Collectively, the term “the charts” refers to just about any radio chart that keeps track of airplay (or in some cases, playlist adds). However, not all charts are created equally. Some have more industry clout and receive better publicity than others, and the more significant a chart is in terms of artist visibility, the more competitive and rewarding landing on it is going to be.
Wherever you are in your music career, making any chart is a huge step toward increased listenership — so how are the charts different, and how can you make it onto one?
The NACC Charts
NACC, which stands for North American College & Community, has a rich history in the music industry, tracing its roots all the way back to 1978. That year, Robert Haber launched the inaugural issue, and since then, NACC ‘s popularity has taken off like a rocket. Not only is there a NACC publication and numerous NACC charts, NACC also hosts an annual music marathon, a rock music festival, and even a film festival. The best part? All of it is devoted to college radio acts.

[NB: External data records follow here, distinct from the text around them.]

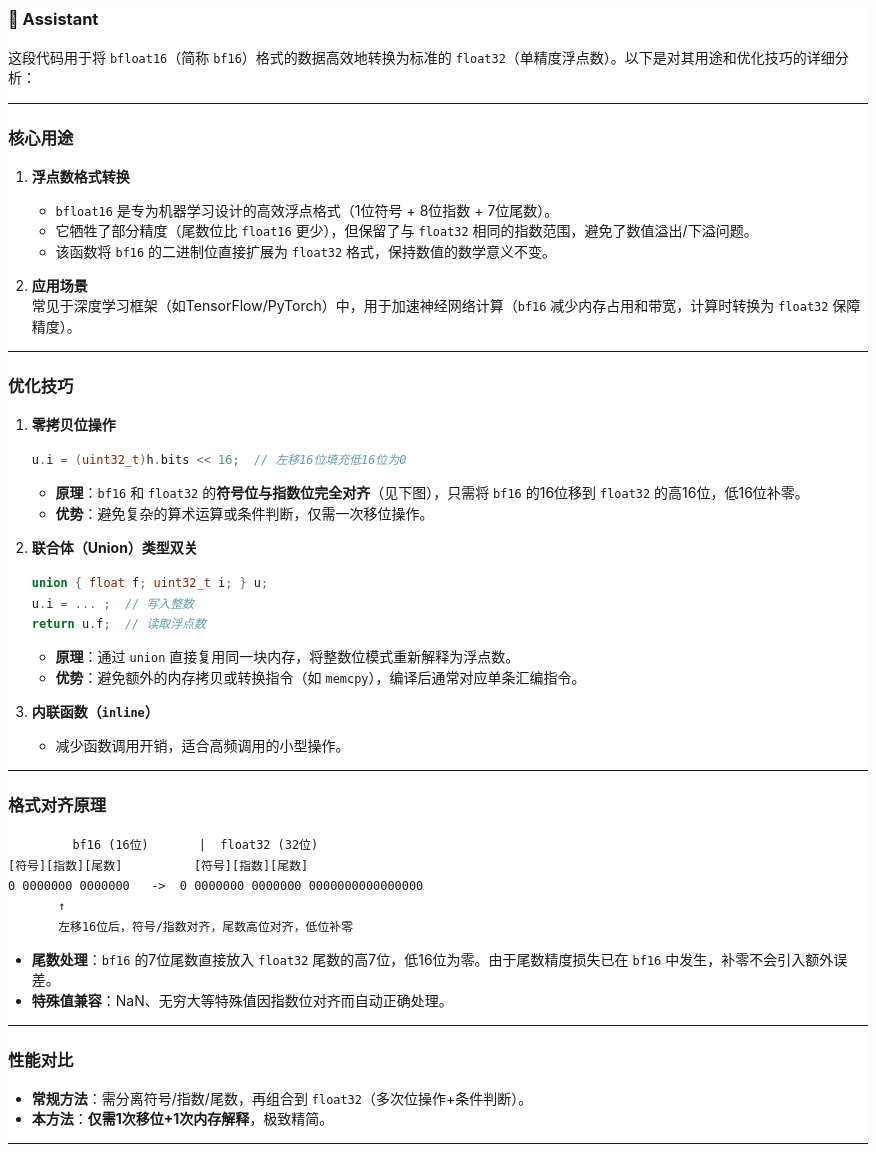 
### 🤖 Assistant

这段代码用于将 `bfloat16`（简称 `bf16`）格式的数据高效地转换为标准的 `float32`（单精度浮点数）。以下是对其用途和优化技巧的详细分析：

---

### **核心用途**
1. **浮点数格式转换**  
   - `bfloat16` 是专为机器学习设计的高效浮点格式（1位符号 + 8位指数 + 7位尾数）。
   - 它牺牲了部分精度（尾数位比 `float16` 更少），但保留了与 `float32` 相同的指数范围，避免了数值溢出/下溢问题。
   - 该函数将 `bf16` 的二进制位直接扩展为 `float32` 格式，保持数值的数学意义不变。

2. **应用场景**  
   常见于深度学习框架（如TensorFlow/PyTorch）中，用于加速神经网络计算（`bf16` 减少内存占用和带宽，计算时转换为 `float32` 保障精度）。

---

### **优化技巧**
1. **零拷贝位操作**  
   ```c
   u.i = (uint32_t)h.bits << 16;  // 左移16位填充低16位为0
   ```
   - **原理**：`bf16` 和 `float32` 的**符号位与指数位完全对齐**（见下图），只需将 `bf16` 的16位移到 `float32` 的高16位，低16位补零。
   - **优势**：避免复杂的算术运算或条件判断，仅需一次移位操作。

2. **联合体（Union）类型双关**  
   ```c
   union { float f; uint32_t i; } u;
   u.i = ... ;  // 写入整数
   return u.f;  // 读取浮点数
   ```
   - **原理**：通过 `union` 直接复用同一块内存，将整数位模式重新解释为浮点数。
   - **优势**：避免额外的内存拷贝或转换指令（如 `memcpy`），编译后通常对应单条汇编指令。

3. **内联函数（`inline`）**  
   - 减少函数调用开销，适合高频调用的小型操作。

---

### **格式对齐原理**
```
         bf16 (16位)       |  float32 (32位)
[符号][指数][尾数]          [符号][指数][尾数]        
0 0000000 0000000   ->  0 0000000 0000000 0000000000000000
       ↑
       左移16位后，符号/指数对齐，尾数高位对齐，低位补零
```
- **尾数处理**：`bf16` 的7位尾数直接放入 `float32` 尾数的高7位，低16位为零。由于尾数精度损失已在 `bf16` 中发生，补零不会引入额外误差。
- **特殊值兼容**：NaN、无穷大等特殊值因指数位对齐而自动正确处理。

---

### **性能对比**
- **常规方法**：需分离符号/指数/尾数，再组合到 `float32`（多次位操作+条件判断）。
- **本方法**：**仅需1次移位+1次内存解释**，极致精简。

---
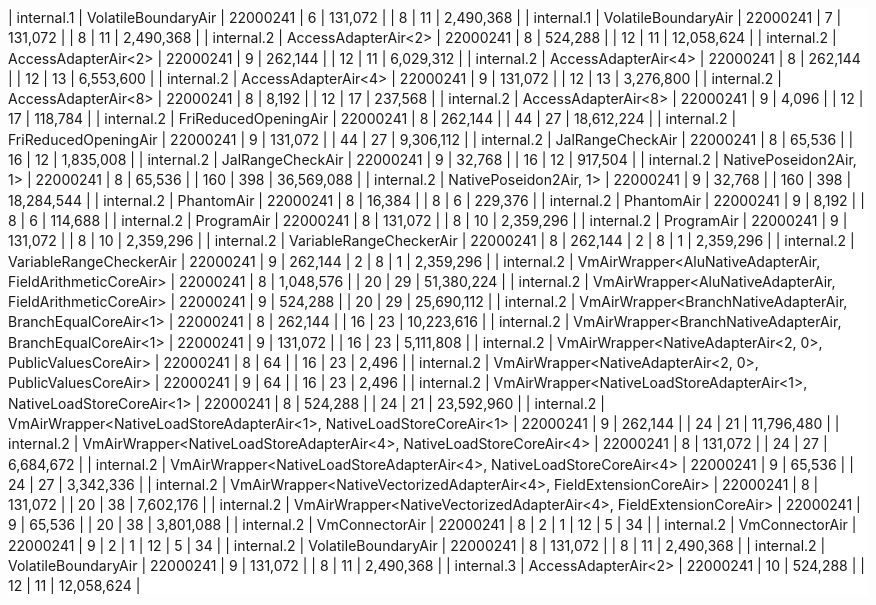 | internal.1 | VolatileBoundaryAir | 22000241 | 6 | 131,072 |  | 8 | 11 | 2,490,368 | 
| internal.1 | VolatileBoundaryAir | 22000241 | 7 | 131,072 |  | 8 | 11 | 2,490,368 | 
| internal.2 | AccessAdapterAir<2> | 22000241 | 8 | 524,288 |  | 12 | 11 | 12,058,624 | 
| internal.2 | AccessAdapterAir<2> | 22000241 | 9 | 262,144 |  | 12 | 11 | 6,029,312 | 
| internal.2 | AccessAdapterAir<4> | 22000241 | 8 | 262,144 |  | 12 | 13 | 6,553,600 | 
| internal.2 | AccessAdapterAir<4> | 22000241 | 9 | 131,072 |  | 12 | 13 | 3,276,800 | 
| internal.2 | AccessAdapterAir<8> | 22000241 | 8 | 8,192 |  | 12 | 17 | 237,568 | 
| internal.2 | AccessAdapterAir<8> | 22000241 | 9 | 4,096 |  | 12 | 17 | 118,784 | 
| internal.2 | FriReducedOpeningAir | 22000241 | 8 | 262,144 |  | 44 | 27 | 18,612,224 | 
| internal.2 | FriReducedOpeningAir | 22000241 | 9 | 131,072 |  | 44 | 27 | 9,306,112 | 
| internal.2 | JalRangeCheckAir | 22000241 | 8 | 65,536 |  | 16 | 12 | 1,835,008 | 
| internal.2 | JalRangeCheckAir | 22000241 | 9 | 32,768 |  | 16 | 12 | 917,504 | 
| internal.2 | NativePoseidon2Air<BabyBearParameters>, 1> | 22000241 | 8 | 65,536 |  | 160 | 398 | 36,569,088 | 
| internal.2 | NativePoseidon2Air<BabyBearParameters>, 1> | 22000241 | 9 | 32,768 |  | 160 | 398 | 18,284,544 | 
| internal.2 | PhantomAir | 22000241 | 8 | 16,384 |  | 8 | 6 | 229,376 | 
| internal.2 | PhantomAir | 22000241 | 9 | 8,192 |  | 8 | 6 | 114,688 | 
| internal.2 | ProgramAir | 22000241 | 8 | 131,072 |  | 8 | 10 | 2,359,296 | 
| internal.2 | ProgramAir | 22000241 | 9 | 131,072 |  | 8 | 10 | 2,359,296 | 
| internal.2 | VariableRangeCheckerAir | 22000241 | 8 | 262,144 | 2 | 8 | 1 | 2,359,296 | 
| internal.2 | VariableRangeCheckerAir | 22000241 | 9 | 262,144 | 2 | 8 | 1 | 2,359,296 | 
| internal.2 | VmAirWrapper<AluNativeAdapterAir, FieldArithmeticCoreAir> | 22000241 | 8 | 1,048,576 |  | 20 | 29 | 51,380,224 | 
| internal.2 | VmAirWrapper<AluNativeAdapterAir, FieldArithmeticCoreAir> | 22000241 | 9 | 524,288 |  | 20 | 29 | 25,690,112 | 
| internal.2 | VmAirWrapper<BranchNativeAdapterAir, BranchEqualCoreAir<1> | 22000241 | 8 | 262,144 |  | 16 | 23 | 10,223,616 | 
| internal.2 | VmAirWrapper<BranchNativeAdapterAir, BranchEqualCoreAir<1> | 22000241 | 9 | 131,072 |  | 16 | 23 | 5,111,808 | 
| internal.2 | VmAirWrapper<NativeAdapterAir<2, 0>, PublicValuesCoreAir> | 22000241 | 8 | 64 |  | 16 | 23 | 2,496 | 
| internal.2 | VmAirWrapper<NativeAdapterAir<2, 0>, PublicValuesCoreAir> | 22000241 | 9 | 64 |  | 16 | 23 | 2,496 | 
| internal.2 | VmAirWrapper<NativeLoadStoreAdapterAir<1>, NativeLoadStoreCoreAir<1> | 22000241 | 8 | 524,288 |  | 24 | 21 | 23,592,960 | 
| internal.2 | VmAirWrapper<NativeLoadStoreAdapterAir<1>, NativeLoadStoreCoreAir<1> | 22000241 | 9 | 262,144 |  | 24 | 21 | 11,796,480 | 
| internal.2 | VmAirWrapper<NativeLoadStoreAdapterAir<4>, NativeLoadStoreCoreAir<4> | 22000241 | 8 | 131,072 |  | 24 | 27 | 6,684,672 | 
| internal.2 | VmAirWrapper<NativeLoadStoreAdapterAir<4>, NativeLoadStoreCoreAir<4> | 22000241 | 9 | 65,536 |  | 24 | 27 | 3,342,336 | 
| internal.2 | VmAirWrapper<NativeVectorizedAdapterAir<4>, FieldExtensionCoreAir> | 22000241 | 8 | 131,072 |  | 20 | 38 | 7,602,176 | 
| internal.2 | VmAirWrapper<NativeVectorizedAdapterAir<4>, FieldExtensionCoreAir> | 22000241 | 9 | 65,536 |  | 20 | 38 | 3,801,088 | 
| internal.2 | VmConnectorAir | 22000241 | 8 | 2 | 1 | 12 | 5 | 34 | 
| internal.2 | VmConnectorAir | 22000241 | 9 | 2 | 1 | 12 | 5 | 34 | 
| internal.2 | VolatileBoundaryAir | 22000241 | 8 | 131,072 |  | 8 | 11 | 2,490,368 | 
| internal.2 | VolatileBoundaryAir | 22000241 | 9 | 131,072 |  | 8 | 11 | 2,490,368 | 
| internal.3 | AccessAdapterAir<2> | 22000241 | 10 | 524,288 |  | 12 | 11 | 12,058,624 |  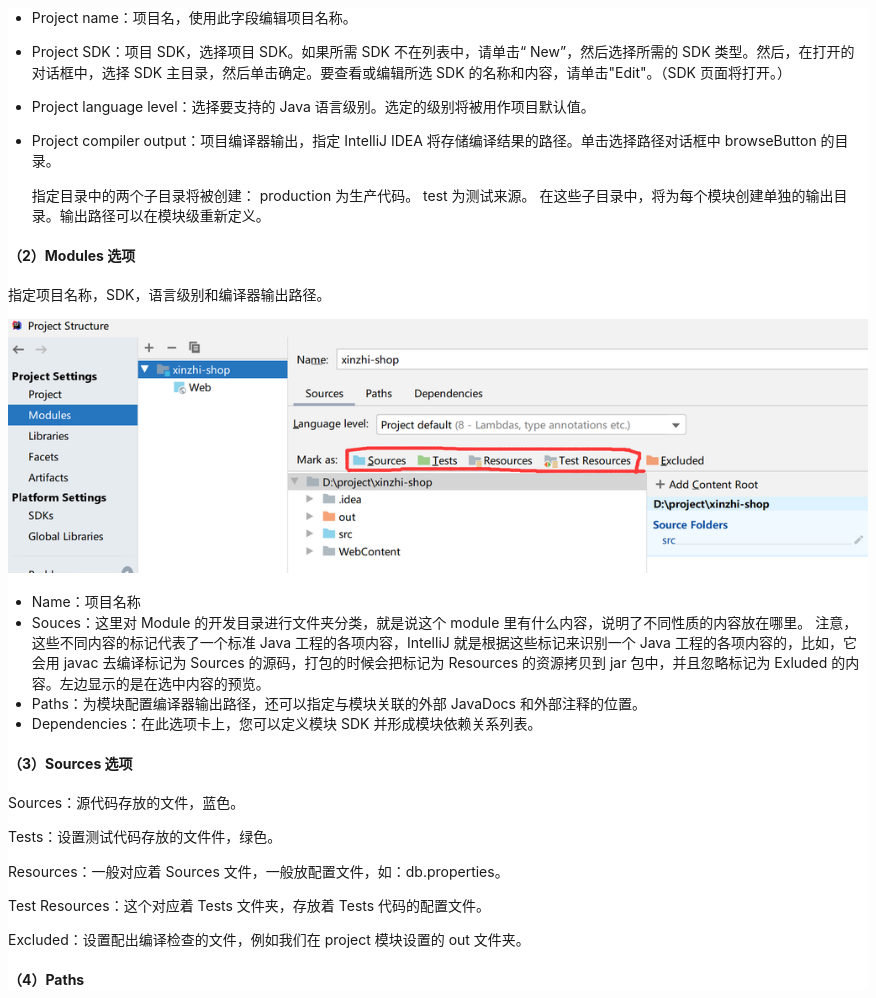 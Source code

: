 - Project name：项目名，使用此字段编辑项目名称。

- Project SDK：项目 SDK，选择项目 SDK。如果所需 SDK 不在列表中，请单击“ New”，然后选择所需的 SDK 类型。然后，在打开的对话框中，选择 SDK 主目录，然后单击确定。要查看或编辑所选 SDK 的名称和内容，请单击"Edit"。（SDK 页面将打开。）

- Project language level：选择要支持的 Java 语言级别。选定的级别将被用作项目默认值。

- Project compiler output：项目编译器输出，指定 IntelliJ IDEA 将存储编译结果的路径。单击选择路径对话框中 browseButton 的目录。

  指定目录中的两个子目录将被创建：
  production 为生产代码。
  test 为测试来源。
  在这些子目录中，将为每个模块创建单独的输出目录。输出路径可以在模块级重新定义。

#### （2）Modules 选项

指定项目名称，SDK，语言级别和编译器输出路径。

![image-20210119111444851](./img/image-20210119111444851-DrKdIhmk.png)

- Name：项目名称
- Souces：这里对 Module 的开发目录进行文件夹分类，就是说这个 module 里有什么内容，说明了不同性质的内容放在哪里。
  注意，这些不同内容的标记代表了一个标准 Java 工程的各项内容，IntelliJ 就是根据这些标记来识别一个 Java 工程的各项内容的，比如，它会用 javac 去编译标记为 Sources 的源码，打包的时候会把标记为 Resources 的资源拷贝到 jar 包中，并且忽略标记为 Exluded 的内容。左边显示的是在选中内容的预览。
- Paths：为模块配置编译器输出路径，还可以指定与模块关联的外部 JavaDocs 和外部注释的位置。
- Dependencies：在此选项卡上，您可以定义模块 SDK 并形成模块依赖关系列表。

#### （3）Sources 选项

Sources：源代码存放的文件，蓝色。

Tests：设置测试代码存放的文件件，绿色。

Resources：一般对应着 Sources 文件，一般放配置文件，如：db.properties。

Test Resources：这个对应着 Tests 文件夹，存放着 Tests 代码的配置文件。

Excluded：设置配出编译检查的文件，例如我们在 project 模块设置的 out 文件夹。

#### （4）Paths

Because college radio stations are non-commercial, their charts are more realistically accessible than major commercial radio charts. (Without a firmly established reputation, a dedicated following, a large budget, and a professional promo team, no artist is going to land on the Billboard Charts.)
However, just because college charts are comparatively easier to crack, that doesn’t mean it’s easy. Making it onto any chart is a huge challenge — particularly for brand new acts that are learning the industry ropes.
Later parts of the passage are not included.